[Luo gu p1784]-dancing links number solo dance chain

say in front

Pointer implementations are sometimes really inconvenient ...
When an array is implemented, the subscript can represent both a value and a position
However, the pointer can only point to the address, or one more access, or open a separate domain to save = =
How to think the pointers are not excellent ah ...
However, the actual test is still very fast, at least not to be violently trampled hhhhh

Write this dance chain, from 8 o'clock in the morning to 4 o'clock in the afternoon, from their own yy to the back had to refer to someone else's program ...
Because the implementation is more complex, in order to make the program become more "generic", tampering with the original algorithm of a small place, write to the back to find that it can not write down ... So look at others, just follow the process of thinking of the program to modify their own ...

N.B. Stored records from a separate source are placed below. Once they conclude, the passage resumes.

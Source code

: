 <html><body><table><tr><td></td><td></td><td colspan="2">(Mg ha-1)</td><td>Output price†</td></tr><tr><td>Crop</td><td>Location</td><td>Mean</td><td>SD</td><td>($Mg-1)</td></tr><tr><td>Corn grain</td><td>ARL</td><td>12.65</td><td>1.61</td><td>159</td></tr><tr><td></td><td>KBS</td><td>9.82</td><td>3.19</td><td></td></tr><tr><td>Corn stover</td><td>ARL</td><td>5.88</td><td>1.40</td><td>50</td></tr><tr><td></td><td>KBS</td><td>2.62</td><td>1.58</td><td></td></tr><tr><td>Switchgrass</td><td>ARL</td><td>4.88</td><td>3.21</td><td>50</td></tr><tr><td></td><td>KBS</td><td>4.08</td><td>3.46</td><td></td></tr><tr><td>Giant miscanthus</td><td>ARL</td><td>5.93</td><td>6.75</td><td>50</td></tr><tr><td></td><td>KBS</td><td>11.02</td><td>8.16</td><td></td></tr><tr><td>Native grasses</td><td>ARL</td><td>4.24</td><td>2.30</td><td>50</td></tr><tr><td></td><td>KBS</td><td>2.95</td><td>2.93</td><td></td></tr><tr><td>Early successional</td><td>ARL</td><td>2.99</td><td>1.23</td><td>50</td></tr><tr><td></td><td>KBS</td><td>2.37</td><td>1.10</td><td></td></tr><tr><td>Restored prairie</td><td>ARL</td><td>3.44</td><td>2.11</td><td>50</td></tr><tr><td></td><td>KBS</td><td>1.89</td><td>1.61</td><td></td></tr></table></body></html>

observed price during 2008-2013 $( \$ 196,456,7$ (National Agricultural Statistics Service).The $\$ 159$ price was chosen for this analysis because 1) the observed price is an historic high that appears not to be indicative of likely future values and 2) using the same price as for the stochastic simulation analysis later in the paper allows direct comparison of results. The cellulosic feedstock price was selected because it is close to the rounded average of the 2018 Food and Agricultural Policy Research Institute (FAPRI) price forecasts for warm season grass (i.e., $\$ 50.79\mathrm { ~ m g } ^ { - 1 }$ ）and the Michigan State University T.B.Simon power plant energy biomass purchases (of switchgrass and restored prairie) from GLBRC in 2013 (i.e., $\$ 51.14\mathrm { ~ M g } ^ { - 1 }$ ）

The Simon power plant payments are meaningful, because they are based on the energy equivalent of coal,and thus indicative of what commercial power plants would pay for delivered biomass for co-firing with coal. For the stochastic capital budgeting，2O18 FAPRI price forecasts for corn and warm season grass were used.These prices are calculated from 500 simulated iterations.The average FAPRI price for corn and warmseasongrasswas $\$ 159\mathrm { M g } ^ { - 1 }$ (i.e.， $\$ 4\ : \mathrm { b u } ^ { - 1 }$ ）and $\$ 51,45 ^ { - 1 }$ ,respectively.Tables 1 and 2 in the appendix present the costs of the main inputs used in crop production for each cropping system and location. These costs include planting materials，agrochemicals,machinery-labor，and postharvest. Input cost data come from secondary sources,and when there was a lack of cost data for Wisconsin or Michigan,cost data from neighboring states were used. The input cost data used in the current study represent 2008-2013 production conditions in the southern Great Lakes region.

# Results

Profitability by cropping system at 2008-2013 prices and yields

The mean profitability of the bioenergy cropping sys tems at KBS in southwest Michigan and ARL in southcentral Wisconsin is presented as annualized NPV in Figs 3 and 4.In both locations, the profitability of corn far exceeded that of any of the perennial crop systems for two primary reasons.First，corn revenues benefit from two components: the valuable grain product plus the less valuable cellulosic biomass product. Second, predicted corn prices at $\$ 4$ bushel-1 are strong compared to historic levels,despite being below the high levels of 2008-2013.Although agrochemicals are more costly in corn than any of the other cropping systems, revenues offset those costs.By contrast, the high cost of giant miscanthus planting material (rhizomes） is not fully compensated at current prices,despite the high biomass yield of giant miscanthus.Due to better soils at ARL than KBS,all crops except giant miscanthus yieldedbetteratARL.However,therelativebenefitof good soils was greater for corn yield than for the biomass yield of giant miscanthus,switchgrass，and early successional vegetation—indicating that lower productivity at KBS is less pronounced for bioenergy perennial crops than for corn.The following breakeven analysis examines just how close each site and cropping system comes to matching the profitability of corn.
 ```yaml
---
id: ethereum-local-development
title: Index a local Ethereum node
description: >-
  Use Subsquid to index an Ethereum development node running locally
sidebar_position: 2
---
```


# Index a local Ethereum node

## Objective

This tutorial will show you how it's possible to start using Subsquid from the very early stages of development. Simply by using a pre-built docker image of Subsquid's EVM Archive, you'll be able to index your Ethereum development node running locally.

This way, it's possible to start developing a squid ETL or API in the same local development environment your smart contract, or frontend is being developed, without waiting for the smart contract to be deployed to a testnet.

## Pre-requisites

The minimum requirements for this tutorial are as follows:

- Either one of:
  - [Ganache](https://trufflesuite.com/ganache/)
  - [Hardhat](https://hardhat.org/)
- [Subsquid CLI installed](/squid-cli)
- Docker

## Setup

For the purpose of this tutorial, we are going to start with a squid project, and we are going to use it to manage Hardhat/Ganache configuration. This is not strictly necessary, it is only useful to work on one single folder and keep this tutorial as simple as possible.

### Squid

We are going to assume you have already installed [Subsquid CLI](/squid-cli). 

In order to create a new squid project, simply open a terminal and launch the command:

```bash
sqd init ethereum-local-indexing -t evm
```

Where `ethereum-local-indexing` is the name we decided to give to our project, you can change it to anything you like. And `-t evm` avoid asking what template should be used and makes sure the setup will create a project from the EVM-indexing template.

Sure enough to think too much, I think it is a better way, in fact, it is not so ... Topic

Logu P1784 Transfer Door problem

Give a blank sudoku, output a completed Sudoku input output format

Input format:
Enter a 9∗9 9*9 numeric matrix containing 0~9, if 0 at that location, to be filled

Output format:
Outputs a 9∗9 9*9 numeric matrix that represents a completed Sudoku solution

Dancing links solves the problem of precision coverage, which requires the conversion of Sudoku problems into precision coverage issues.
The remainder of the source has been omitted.